▶ The problem
Retype the entries below exactly, dropping the images.

___ Extracted records

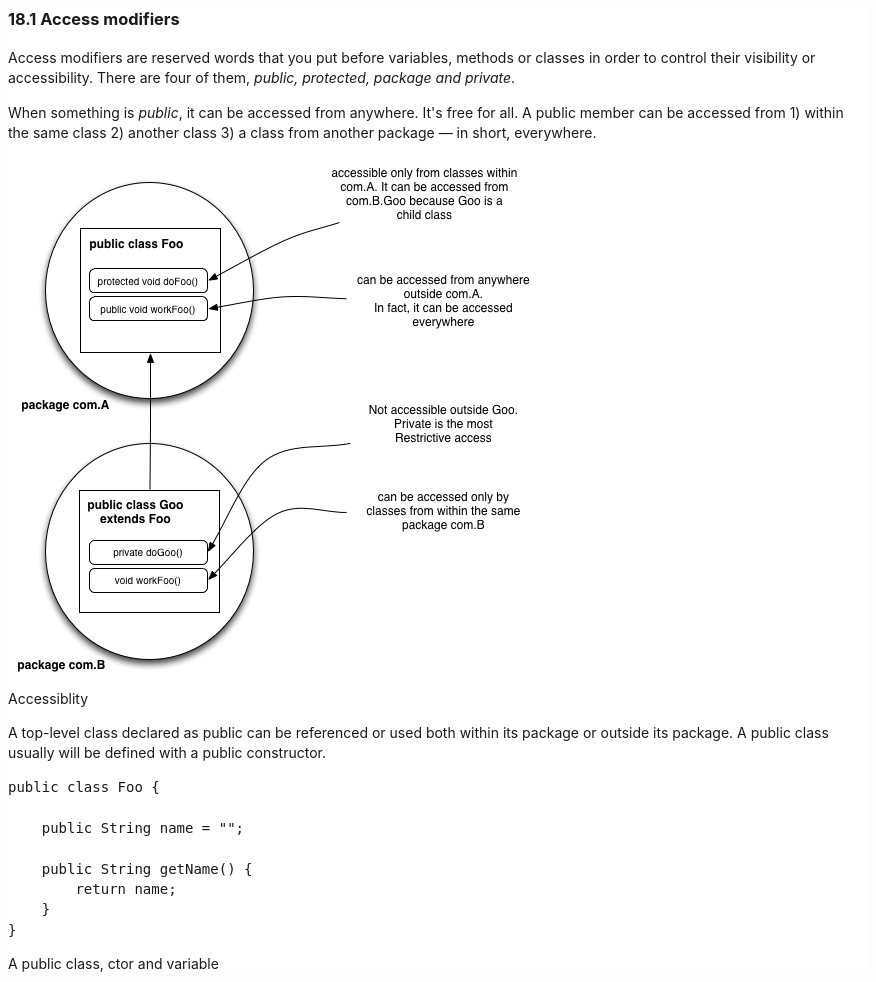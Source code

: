 ### 18.1 Access modifiers

Access modifiers are reserved words that you put before variables, methods or classes in order to control their visibility or accessibility. There are four of them, *public, protected, package and private*.  

When something is *public*, it can be accessed from anywhere. It's free for all. A public member can be accessed from 1) within the same class 2) another class 3) a class from another package &mdash; in short, everywhere.  

<img src="/img/access.png"/>
<div id="cap">Accessiblity</div>

A top-level class declared as public can be referenced or used both within its package or outside its package. A public class usually will be defined with a public constructor. 

<pre>
public class Foo {
    
    public String name = "";

    public String getName() {
        return name;    
    }
}
</pre>
<div id="cap">A public class, ctor and variable</div>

______

▶ Answer for this exercise
Source code

: ### 18.1 Access modifiers

Access modifiers are reserved words that you put before variables, methods or classes in order to control their visibility or accessibility. There are four of them, *public, protected, package and private*.  

When something is *public*, it can be accessed from anywhere. It's free for all. A public member can be accessed from 1) within the same class 2) another class 3) a class from another package &mdash; in short, everywhere.  

<img src="/img/access.png"/>
<div id="cap">Accessiblity</div>

A top-level class declared as public can be referenced or used both within its package or outside its package. A public class usually will be defined with a public constructor. 

<pre>
public class Foo {
    
    public String name = "";

    public String getName() {
        return name;    
    }
}
</pre>
<div id="cap">A public class, ctor and variable</div>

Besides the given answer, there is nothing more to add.